6.4. Uitzicht, plaats en combinaties
1. Grootte Het logo moet steeds minimaal 9 mm hoog zijn en 13.5 mm breed. Voor kleine verpakkingen kan er uitzonderlijk verkleind worden naar een hoogte van 6mm. De ratio van 1:1.5 dient wel steeds gerespecteerd te worden. 2. Kleur De hoofdkleur is steeds groen Pantone nr. 376; en wanneer vierkleurendruk wordt toegepast: groen [50 % cyaan + 100 % geel]. Het logo kan echter ook in zwart wit gebruikt worden. Specifieke aanpassingen zijn mogelijk als de verpakking ervoor zorgt dat het logo onduidelijk wordt, bijvoorbeeld kleine kleuraanpassingen of een lege kader rond het logo.

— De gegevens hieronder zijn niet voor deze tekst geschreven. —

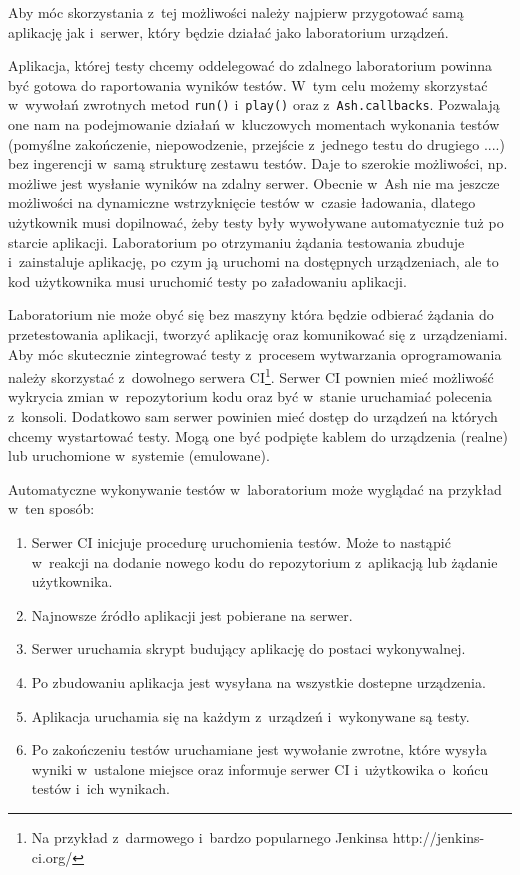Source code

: \documentclass[brudnopis]{xmgr}
\begin{document}
Aby móc skorzystania z~tej możliwości należy najpierw przygotować samą aplikację jak i~serwer, który będzie działać jako laboratorium urządzeń. 

Aplikacja, której testy chcemy oddelegować do zdalnego laboratorium powinna być gotowa do raportowania wyników testów. W~tym celu możemy skorzystać w~wywołań zwrotnych metod \texttt{run()} i~\texttt{play()} oraz z~\texttt{Ash.callbacks}. Pozwalają one nam na podejmowanie działań w~kluczowych momentach wykonania testów (pomyślne zakończenie, niepowodzenie, przejście z~jednego testu do drugiego ....) bez ingerencji w~samą strukturę zestawu testów. Daje to szerokie możliwości, np. możliwe jest wysłanie wyników na zdalny serwer. Obecnie w~Ash nie ma jeszcze możliwości na dynamiczne wstrzyknięcie testów w~czasie ładowania, dlatego użytkownik musi dopilnować, żeby testy były wywoływane automatycznie tuż po starcie aplikacji. Laboratorium po otrzymaniu żądania testowania zbuduje i~zainstaluje aplikację, po czym ją uruchomi na dostępnych urządzeniach, ale to kod użytkownika musi uruchomić testy po załadowaniu aplikacji.

Laboratorium nie może obyć się bez maszyny która będzie odbierać żądania do przetestowania aplikacji, tworzyć aplikację oraz komunikować się z~urządzeniami. Aby móc skutecznie zintegrować testy z~procesem wytwarzania oprogramowania należy skorzystać z~dowolnego serwera CI\footnote{ Na przykład z~darmowego i~bardzo popularnego Jenkinsa http://jenkins-ci.org/}. Serwer CI pownien mieć możliwość wykrycia zmian w~repozytorium kodu oraz być w~stanie uruchamiać polecenia z~konsoli. Dodatkowo sam serwer powinien mieć dostęp do urządzeń na których chcemy wystartować testy. Mogą one być podpięte kablem do urządzenia (realne) lub uruchomione w~systemie (emulowane). 

Automatyczne wykonywanie testów w~laboratorium może wyglądać na przykład w~ten sposób:

\begin{enumerate}
  \item Serwer CI inicjuje procedurę uruchomienia testów. Może to nastąpić w~reakcji na dodanie nowego kodu do repozytorium z~aplikacją lub żądanie użytkownika.
  \item Najnowsze źródło aplikacji jest pobierane na serwer.
  \item Serwer uruchamia skrypt budujący aplikację do postaci wykonywalnej.
  \item Po zbudowaniu aplikacja jest wysyłana na wszystkie dostepne urządzenia.
  \item Aplikacja uruchamia się na każdym z~urządzeń i~wykonywane są testy.
  \item Po zakończeniu testów uruchamiane jest wywołanie zwrotne, które wysyła wyniki w~ustalone miejsce oraz informuje serwer CI i~użytkowika o~końcu testów i~ich wynikach.
\end{enumerate}
\end{document}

Deze aanpassingen mogen er echter nooit voor zorgen dat het karakter van het logo wijzigt of onduidelijk maakt. 3. Plaats Het logo dient niet vooraan op een verpakking te staan. Het mag ook meermaals voorkomen op een verpakking. Er zijn geen specifieke vereisten over de plaats waar het logo moet staan, het moet echter wel steeds leesbaar en duidelijk aanwezig zijn. 4. Combinaties met andere logo’s Het EU logo kan gebruikt worden in combinatie met een ander logo, bijvoorbeeld het biogarantielogo. De combinatie mag echter nooit op zo’n manier zijn dat het EU logo wijzigt in uitzicht. Naast elkaar is dus geen probleem.

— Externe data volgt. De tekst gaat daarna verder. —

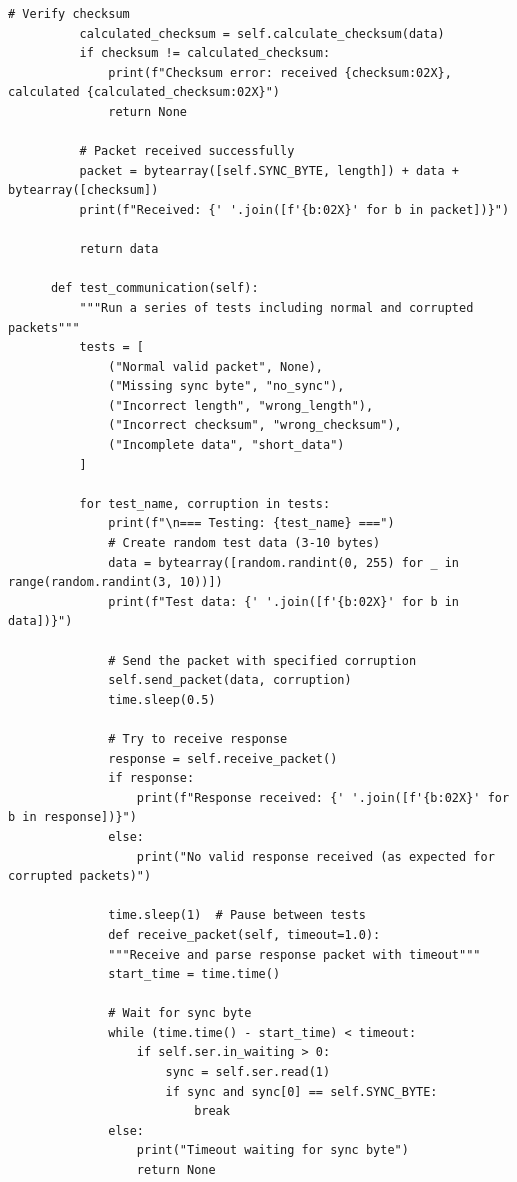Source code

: \documentclass{article}
\begin{document}
\begin{lstlisting}[caption={client}, label={lst:example}]
          # Verify checksum
          calculated_checksum = self.calculate_checksum(data)
          if checksum != calculated_checksum:
              print(f"Checksum error: received {checksum:02X}, calculated {calculated_checksum:02X}")
              return None
              
          # Packet received successfully
          packet = bytearray([self.SYNC_BYTE, length]) + data + bytearray([checksum])
          print(f"Received: {' '.join([f'{b:02X}' for b in packet])}")
          
          return data
  
      def test_communication(self):
          """Run a series of tests including normal and corrupted packets"""
          tests = [
              ("Normal valid packet", None),
              ("Missing sync byte", "no_sync"),
              ("Incorrect length", "wrong_length"),
              ("Incorrect checksum", "wrong_checksum"),
              ("Incomplete data", "short_data")
          ]
          
          for test_name, corruption in tests:
              print(f"\n=== Testing: {test_name} ===")
              # Create random test data (3-10 bytes)
              data = bytearray([random.randint(0, 255) for _ in range(random.randint(3, 10))])
              print(f"Test data: {' '.join([f'{b:02X}' for b in data])}")
              
              # Send the packet with specified corruption
              self.send_packet(data, corruption)
              time.sleep(0.5)
              
              # Try to receive response
              response = self.receive_packet()
              if response:
                  print(f"Response received: {' '.join([f'{b:02X}' for b in response])}")
              else:
                  print("No valid response received (as expected for corrupted packets)")
              
              time.sleep(1)  # Pause between tests
              def receive_packet(self, timeout=1.0):
              """Receive and parse response packet with timeout"""
              start_time = time.time()
              
              # Wait for sync byte
              while (time.time() - start_time) < timeout:
                  if self.ser.in_waiting > 0:
                      sync = self.ser.read(1)
                      if sync and sync[0] == self.SYNC_BYTE:
                          break
              else:
                  print("Timeout waiting for sync byte")
                  return None
                  

\end{lstlisting}
\end{document}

bio.wwz.eti - v04 – 01/09/2012
p.6/7
6.5. Overgangsmaatregelen Het logo is verplicht vanaf 01/07/2010. Producten die verpakt werden voor 01/07/2010, mogen verder gecommercialiseerd worden tot de voorraad op is. Producten die verpakt werden na 01/07/2010 en voldoen aan de voorschriften van EG verordening 834/2007, mogen worden verhandeld in oude verpakkingen tot 01/07/2012. 6.6. Waar kan u het logo vinden? http://ec.europa.eu/agriculture/organic/eu-policy/logo_nl Op deze webpagina kan u ook een “user manual of the EU organic farming logo” downloaden met concrete voorbeelden van logo’s en etiketten.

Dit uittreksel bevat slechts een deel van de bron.